Na mesma linha, Joseph Humire, diretor do think tank Centro para uma Sociedade Livre e Segura, baseado nos EUA, expressou sua suspeita de que o Tren de Aragua “recebe apoio do regime de Maduro”.
De acordo com Rísquez, essa situação não mudará no futuro imediato, pois o Tren de Aragua servirá aos propósitos do governo venezuelano durante o ano eleitoral.
“Maduro não sabe se vai precisar do Tren de Aragua no próximo ano [2024] para reprimir um protesto ou para ajudá-lo em outra coisa. Ele não vai mudar isso agora”, alertou.
Olhando para o norte
O próximo passo no processo de expansão desse grupo criminoso venezuelano são os Estados Unidos. De acordo com Rísquez, há informações de que os líderes da organização que ainda estavam no Chile fizeram a viagem para o território norte-americano através do Tapón de Darién. Ela especificou que um deles seria Larry Amaury Álvarez, também conhecido como Larry Changa.
“As autoridades chilenas não têm nenhuma pista de como ele saiu. Portanto, deve ter sido por uma passagem irregular […]. Ele cruzou a fronteira entre o México e os Estados Unidos”, disse Rísquez. Ele também revelou que ex-presidiários da prisão de Aragua se mudaram para Miami e ali abriram igrejas evangélicas, que são usadas para enviar recursos para financiar atividades sociais em Aragua.

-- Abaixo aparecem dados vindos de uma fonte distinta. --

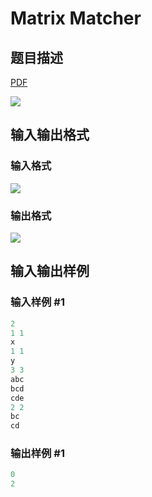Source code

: # Matrix Matcher

## 题目描述

[problemUrl]: https://uva.onlinejudge.org/index.php?option=com_onlinejudge&Itemid=8&category=22&page=show_problem&problem=1960

[PDF](https://uva.onlinejudge.org/external/110/p11019.pdf)

![](https://cdn.luogu.com.cn/upload/vjudge_pic/UVA11019/0a41c3eb75f4f071a8c8c663afcbb22be9e7d55d.png)

## 输入输出格式

### 输入格式

![](https://cdn.luogu.com.cn/upload/vjudge_pic/UVA11019/83e95b0239edd35ffe5ca655b3d11e7331fac888.png)

### 输出格式

![](https://cdn.luogu.com.cn/upload/vjudge_pic/UVA11019/64a7a227ecd00a522b0f1aa2397400727cc81018.png)

## 输入输出样例

### 输入样例 #1

```cpp
2
1 1
x
1 1
y
3 3
abc
bcd
cde
2 2
bc
cd
```


### 输出样例 #1

```cpp
0
2
```


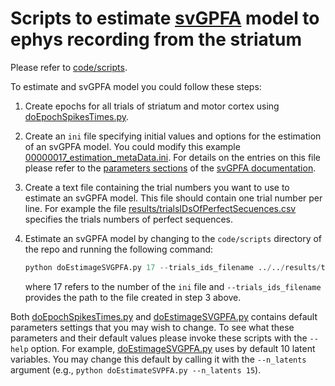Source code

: # Scripts to estimate [svGPFA](http://www.github.com/joacorapela/svGPFA) model to ephys recording from the striatum

Please refer to [code/scripts](code/scripts).

To estimate and svGPFA model you could follow these steps:

1. Create epochs for all trials of striatum and motor cortex using [doEpochSpikesTimes.py](code/scripts/doEpochSpikesTimes.py).

2. Create an `ini` file specifying initial values and options for the estimation of an svGPFA model. You could modify this example [00000017_estimation_metaData.ini](init/00000017_estimation_metaData.ini). For details on the entries on this file please refer to the [parameters sections](https://joacorapela.github.io/svGPFA/params.html) of the [svGPFA documentation](https://joacorapela.github.io/svGPFA/index.html).

3. Create a text file containing the trial numbers you want to use to estimate an svGPFA model. This file should contain one trial number per line. For example the file [results/trialsIDsOfPerfectSecuences.csv](results/trialsIDsOfPerfectSecuences.csv) specifies the trials numbers of perfect sequences.

4. Estimate an svGPFA model by changing to the `code/scripts` directory of the repo and running the following command:

    ```python
    python doEstimageSVGPFA.py 17 --trials_ids_filename ../../results/trialsIDsOfPerfectSecuences.csv
    ```

    where 17 refers to the number of the `ini` file and `--trials_ids_filename` provides the path to the file created in step 3 above.

Both [doEpochSpikesTimes.py](code/scripts/doEpochSpikesTimes.py) and [doEstimageSVGPFA.py](code/scripts/doEstimageSVGPFA.py) contains default parameters settings that you may wish to change. To see what these parameters and their default values please invoke these scripts with the `--help` option. For example, [doEstimageSVGPFA.py](code/scripts/doEstimageSVGPFA.py) uses by default 10 latent variables. You may change this default by calling it with the `--n_latents` argument (e.g., ``python doEstimateSVPFA.py --n_latents 15``).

“Na Venezuela, as atividades do Tren de Aragua são invisíveis, enquanto nos países latino-americanos elas são o foco da atenção pública”, observou Govea. “Aqui [em Zulia] parece que [o Tren] não existe. Há um vazio total. Ninguém fala sobre isso, porque em termos de segurança do cidadão nos dizem que a criminalidade está diminuindo […]. Essa situação não é reconhecida”, observou.